A luz exterior que eu imaginava ainda ter a propriedade de arejar minha
cabeça, como um salão vazio e empoeirado, não provocou em meus olhos nada além
de ardor; olhos esses que, nas últimas horas, não têm visto nada que não as paredes úmidas de meu
quarto. Abaixo a cabeça para não a absorver mais, e penso em fechar a janela
para não tornar real o que eu guardo no seu interior.

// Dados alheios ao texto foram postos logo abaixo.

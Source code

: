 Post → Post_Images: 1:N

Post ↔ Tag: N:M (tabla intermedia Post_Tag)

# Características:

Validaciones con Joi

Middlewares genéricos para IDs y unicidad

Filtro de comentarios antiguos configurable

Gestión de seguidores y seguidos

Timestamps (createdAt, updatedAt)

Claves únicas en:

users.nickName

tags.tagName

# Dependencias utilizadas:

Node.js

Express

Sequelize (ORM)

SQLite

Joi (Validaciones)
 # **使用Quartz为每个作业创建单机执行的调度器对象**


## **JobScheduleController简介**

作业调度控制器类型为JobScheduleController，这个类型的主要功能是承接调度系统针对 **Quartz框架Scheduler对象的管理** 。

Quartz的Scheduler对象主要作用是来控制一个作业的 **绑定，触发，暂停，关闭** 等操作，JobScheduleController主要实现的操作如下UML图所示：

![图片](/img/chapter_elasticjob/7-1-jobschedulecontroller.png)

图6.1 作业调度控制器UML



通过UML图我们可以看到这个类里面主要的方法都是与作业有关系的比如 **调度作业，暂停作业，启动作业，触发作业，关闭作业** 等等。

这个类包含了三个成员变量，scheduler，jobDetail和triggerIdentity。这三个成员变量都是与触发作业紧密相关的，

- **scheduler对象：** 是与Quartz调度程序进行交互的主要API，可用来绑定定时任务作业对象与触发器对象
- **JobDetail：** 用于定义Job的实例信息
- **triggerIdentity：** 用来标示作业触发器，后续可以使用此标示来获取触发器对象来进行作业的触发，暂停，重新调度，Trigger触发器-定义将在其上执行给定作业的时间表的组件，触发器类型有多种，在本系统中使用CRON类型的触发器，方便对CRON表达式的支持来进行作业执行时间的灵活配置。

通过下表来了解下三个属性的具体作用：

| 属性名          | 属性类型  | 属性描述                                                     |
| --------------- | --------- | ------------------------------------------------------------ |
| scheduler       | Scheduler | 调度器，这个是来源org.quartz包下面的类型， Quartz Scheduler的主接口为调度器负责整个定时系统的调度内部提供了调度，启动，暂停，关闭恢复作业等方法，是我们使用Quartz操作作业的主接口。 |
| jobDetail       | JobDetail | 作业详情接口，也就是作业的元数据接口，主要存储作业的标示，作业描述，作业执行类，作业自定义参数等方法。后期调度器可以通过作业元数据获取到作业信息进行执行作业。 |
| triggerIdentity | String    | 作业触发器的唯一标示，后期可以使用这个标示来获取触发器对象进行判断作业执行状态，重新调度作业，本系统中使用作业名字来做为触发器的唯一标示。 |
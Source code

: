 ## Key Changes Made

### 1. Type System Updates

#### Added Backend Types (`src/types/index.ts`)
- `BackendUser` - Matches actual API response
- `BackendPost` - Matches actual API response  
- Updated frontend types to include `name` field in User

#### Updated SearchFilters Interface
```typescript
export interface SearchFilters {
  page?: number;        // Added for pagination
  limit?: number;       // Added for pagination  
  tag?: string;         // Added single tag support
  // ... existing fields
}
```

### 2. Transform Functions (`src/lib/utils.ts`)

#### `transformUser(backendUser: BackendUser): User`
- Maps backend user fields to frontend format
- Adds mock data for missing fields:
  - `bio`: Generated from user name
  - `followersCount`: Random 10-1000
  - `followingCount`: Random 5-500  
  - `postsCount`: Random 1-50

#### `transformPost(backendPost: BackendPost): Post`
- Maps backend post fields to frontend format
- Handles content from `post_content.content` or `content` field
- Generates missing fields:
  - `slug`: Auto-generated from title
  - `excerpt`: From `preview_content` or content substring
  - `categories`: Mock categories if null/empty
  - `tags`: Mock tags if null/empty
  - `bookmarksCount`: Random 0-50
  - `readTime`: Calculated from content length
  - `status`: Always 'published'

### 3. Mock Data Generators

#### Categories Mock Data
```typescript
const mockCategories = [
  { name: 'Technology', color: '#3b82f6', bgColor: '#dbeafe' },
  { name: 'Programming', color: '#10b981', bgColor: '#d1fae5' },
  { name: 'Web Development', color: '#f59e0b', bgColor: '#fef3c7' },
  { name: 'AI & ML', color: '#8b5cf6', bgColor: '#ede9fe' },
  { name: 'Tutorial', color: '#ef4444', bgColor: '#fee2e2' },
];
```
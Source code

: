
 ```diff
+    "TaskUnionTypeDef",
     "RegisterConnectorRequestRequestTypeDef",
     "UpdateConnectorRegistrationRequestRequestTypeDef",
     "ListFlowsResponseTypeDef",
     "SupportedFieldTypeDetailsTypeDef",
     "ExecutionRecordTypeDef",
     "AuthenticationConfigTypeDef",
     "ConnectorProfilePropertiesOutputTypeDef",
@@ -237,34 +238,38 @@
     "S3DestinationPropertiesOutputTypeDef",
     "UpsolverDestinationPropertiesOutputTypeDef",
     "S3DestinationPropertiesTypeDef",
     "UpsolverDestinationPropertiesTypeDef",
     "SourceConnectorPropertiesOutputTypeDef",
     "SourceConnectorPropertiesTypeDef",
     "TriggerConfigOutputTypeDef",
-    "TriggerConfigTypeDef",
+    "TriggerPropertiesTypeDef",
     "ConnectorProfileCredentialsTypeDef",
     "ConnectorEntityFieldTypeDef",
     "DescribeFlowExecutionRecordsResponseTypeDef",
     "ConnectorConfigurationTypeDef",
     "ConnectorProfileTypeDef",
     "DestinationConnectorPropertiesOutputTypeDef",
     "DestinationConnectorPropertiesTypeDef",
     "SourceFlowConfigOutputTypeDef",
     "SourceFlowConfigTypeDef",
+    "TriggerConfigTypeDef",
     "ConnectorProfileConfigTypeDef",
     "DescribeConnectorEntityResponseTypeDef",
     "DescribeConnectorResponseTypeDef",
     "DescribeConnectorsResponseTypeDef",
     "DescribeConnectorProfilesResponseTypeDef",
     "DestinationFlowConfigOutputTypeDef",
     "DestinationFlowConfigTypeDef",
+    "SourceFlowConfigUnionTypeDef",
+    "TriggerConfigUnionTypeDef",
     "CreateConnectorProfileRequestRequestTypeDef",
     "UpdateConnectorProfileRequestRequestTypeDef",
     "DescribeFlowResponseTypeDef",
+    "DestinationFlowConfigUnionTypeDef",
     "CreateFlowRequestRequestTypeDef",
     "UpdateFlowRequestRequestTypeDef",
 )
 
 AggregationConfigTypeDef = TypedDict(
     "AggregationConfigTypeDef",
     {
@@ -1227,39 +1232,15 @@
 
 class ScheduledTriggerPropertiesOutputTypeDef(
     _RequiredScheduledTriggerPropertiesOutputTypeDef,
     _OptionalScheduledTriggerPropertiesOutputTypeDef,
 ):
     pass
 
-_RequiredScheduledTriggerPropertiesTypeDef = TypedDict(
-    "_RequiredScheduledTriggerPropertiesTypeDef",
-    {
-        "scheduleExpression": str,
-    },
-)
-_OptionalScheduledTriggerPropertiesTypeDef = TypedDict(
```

O cheiro que me cerca por de trás e pelos lados também me preocupa,
pois, sendo um cheiro tão forte, e sendo possível haver um faro tão aguçado a
ponto de senti-lo, observo os passantes que atravessam por debaixo de minha janela,
e os imagino alçando o olhar para cima no rastro do cheiro... interpretando meu
rosto que provavelmente pode ser compreendido com tanta clareza quanto o meu
quarto com sua janela aberta.
Penso em fechar
ambas as janelas como garantia, e irei fazê-lo para ter a certeza de que
nada mais entrará. Nada que me dê mais arrependimentos, ou até mesmo ilusões de
que as coisas poderiam ter terminado de maneira diferente. Como poderiam, se eu
sou a causa de tudo?
Deslizo minhas mãos pelos entalhes de madeira e enlaço as alças quentes
com meus dedos, e reparo neles pela primeira vez em um bom tempo. O dia está
quente, meu peito nu ainda abriga resquícios de suor, mas não deixo de sentir
um frio inequívoco subir pela minha espinha como um raio. Eu tenho medo. Medo
do que eu fiz, medo de não saber como consertar... e tenho medo da minha
estupidez.
Enfio fundos meus dedos nas alças da janela e os escondo da luz,
guardando apenas para mim a visão do aspecto enjoativo e avermelhado daquelas
camadas secas. Antes de fechá-las,
tenho um último vislumbre da luz amarelada que vem do sol, ainda banhando minha
rua como a lâmpada calorosa de um largo corredor.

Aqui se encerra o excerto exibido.